Write the listing out again word for word. Pictures do not belong in the copy.
- - -
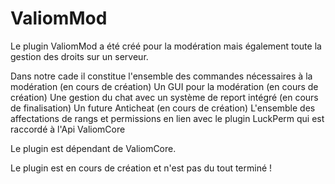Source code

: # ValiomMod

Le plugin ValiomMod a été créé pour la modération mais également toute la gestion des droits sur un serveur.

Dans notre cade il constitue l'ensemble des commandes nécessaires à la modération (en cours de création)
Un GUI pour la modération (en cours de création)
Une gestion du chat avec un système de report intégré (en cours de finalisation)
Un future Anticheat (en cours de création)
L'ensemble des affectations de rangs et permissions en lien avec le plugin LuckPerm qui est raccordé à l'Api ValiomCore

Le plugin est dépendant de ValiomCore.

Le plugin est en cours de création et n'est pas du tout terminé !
- - -
_Task result:_
Source code

: # ValiomMod

Le plugin ValiomMod a été créé pour la modération mais également toute la gestion des droits sur un serveur.

Dans notre cade il constitue l'ensemble des commandes nécessaires à la modération (en cours de création)
Un GUI pour la modération (en cours de création)
Une gestion du chat avec un système de report intégré (en cours de finalisation)
Un future Anticheat (en cours de création)
L'ensemble des affectations de rangs et permissions en lien avec le plugin LuckPerm qui est raccordé à l'Api ValiomCore

Le plugin est dépendant de ValiomCore.

Le plugin est en cours de création et n'est pas du tout terminé !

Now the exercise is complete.